What the task requires:
Print the records exactly as written, and let no picture into the answer.

Dataset excerpts:
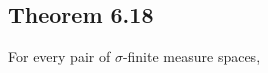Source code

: \documentclass[../../main.tex]{subfiles}
\begin{document}
\subsection{Theorem 6.18}
\begin{wts}
For every pair of $\sigma$-finite measure spaces, 
\end{wts}
\end{document}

Written response:
Source code

: \documentclass[../../main.tex]{subfiles}
\begin{document}
\subsection{Theorem 6.18}
\begin{wts}
For every pair of $\sigma$-finite measure spaces, 
\end{wts}
\end{document}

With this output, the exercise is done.